An MSHA inspector arrives unannounced, which is fine. In doing so he or she must review whatever is going on that day. It is very disruptive because, for example, my plans for the day immediately change to accommodate the inspector. Then I pass them off to someone who will take them into the mine, look at the surface operation and check the paperwork. Since the miners only make money when gold is mined, they usually resent the interruption in their activities. No one has anything to hide. Time is lost and time is something these miners cannot afford to lose. The MSHA inspector arrived at 1pm on Tuesday and left Friday afternoon.

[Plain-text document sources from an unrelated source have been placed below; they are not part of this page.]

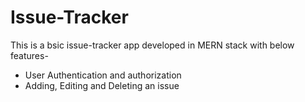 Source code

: # Issue-Tracker

This is a bsic issue-tracker app developed in MERN stack with below features-
* User Authentication and authorization
* Adding, Editing and Deleting an issue 

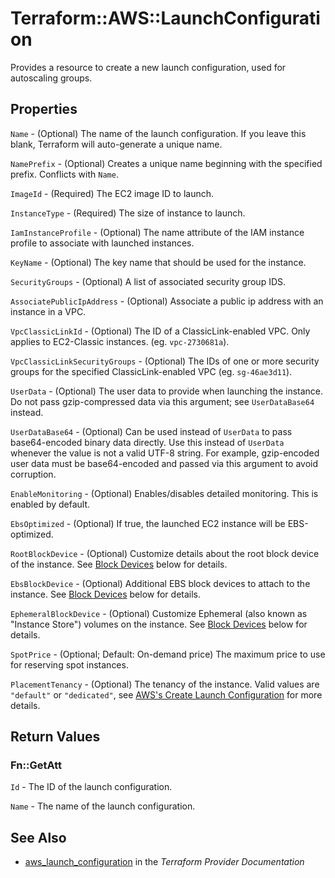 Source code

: # Terraform::AWS::LaunchConfiguration

Provides a resource to create a new launch configuration, used for autoscaling groups.

## Properties

`Name` - (Optional) The name of the launch configuration. If you leave this blank, Terraform will auto-generate a unique name.

`NamePrefix` - (Optional) Creates a unique name beginning with the specified prefix. Conflicts with `Name`.

`ImageId` - (Required) The EC2 image ID to launch.

`InstanceType` - (Required) The size of instance to launch.

`IamInstanceProfile` - (Optional) The name attribute of the IAM instance profile to associate with launched instances.

`KeyName` - (Optional) The key name that should be used for the instance.

`SecurityGroups` - (Optional) A list of associated security group IDS.

`AssociatePublicIpAddress` - (Optional) Associate a public ip address with an instance in a VPC.

`VpcClassicLinkId` - (Optional) The ID of a ClassicLink-enabled VPC. Only applies to EC2-Classic instances. (eg. `vpc-2730681a`).

`VpcClassicLinkSecurityGroups` - (Optional) The IDs of one or more security groups for the specified ClassicLink-enabled VPC (eg. `sg-46ae3d11`).

`UserData` - (Optional) The user data to provide when launching the instance. Do not pass gzip-compressed data via this argument; see `UserDataBase64` instead.

`UserDataBase64` - (Optional) Can be used instead of `UserData` to pass base64-encoded binary data directly. Use this instead of `UserData` whenever the value is not a valid UTF-8 string. For example, gzip-encoded user data must be base64-encoded and passed via this argument to avoid corruption.

`EnableMonitoring` - (Optional) Enables/disables detailed monitoring. This is enabled by default.

`EbsOptimized` - (Optional) If true, the launched EC2 instance will be EBS-optimized.

`RootBlockDevice` - (Optional) Customize details about the root block device of the instance. See [Block Devices](#block-devices) below for details.

`EbsBlockDevice` - (Optional) Additional EBS block devices to attach to the instance.  See [Block Devices](#block-devices) below for details.

`EphemeralBlockDevice` - (Optional) Customize Ephemeral (also known as "Instance Store") volumes on the instance. See [Block Devices](#block-devices) below for details.

`SpotPrice` - (Optional; Default: On-demand price) The maximum price to use for reserving spot instances.

`PlacementTenancy` - (Optional) The tenancy of the instance. Valid values are `"default"` or `"dedicated"`, see [AWS's Create Launch Configuration](http://docs.aws.amazon.com/AutoScaling/latest/APIReference/API_CreateLaunchConfiguration.html) for more details.


## Return Values

### Fn::GetAtt

`Id` - The ID of the launch configuration.

`Name` - The name of the launch configuration.

## See Also

* [aws_launch_configuration](https://www.terraform.io/docs/providers/aws/r/launch_configuration.html) in the _Terraform Provider Documentation_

“Imminent Danger” is a judgment call that MSHA inspectors have abused in recent (last seven years) inspections. It is almost as if impending danger allegations are used to exert control over the operation. This inspector invoked the concept of “about to happen” danger and ordered the crew of six miners to withdraw from the mine until the imminent danger was abated. A stench canister was not attached to the compressed air line. This was the violation. The stench is one available warning device to alert the underground miners to exit the mine. In 22 years it has NEVER been needed to warn the miners. With six miners working close together, it is highly unlikely necessary no matter what type of emergency one could potentially create. The inspector over reacted. The canister was relocated early the next morning. The inspector arrived hours later and abated the citation. Two guys walked away from the mine because they could not afford to stand around and not break or move rock. No break, no gold, no payday. Miners must be in danger for something this drastic to be implemented by our government. After all, Americans do have a right to work. It will not be the end of the world; however each little bite out of a man’s workday adds up. Common sense and reasonableness have disappeared from most governmental regulators. Let’s empower the inspectors to use their heads. Also let’s educate them and train them the art and science of mining. Let’s quit promoting them based on how many citations they write.
 By minerwannabe

03/13/2004  10:59AM

Why weren't these violations turned up in earlier inspections? A lack of a fire suppression system would seem to be a pretty obvious "catch". Hope all goes well and the hoisting of high grade continues.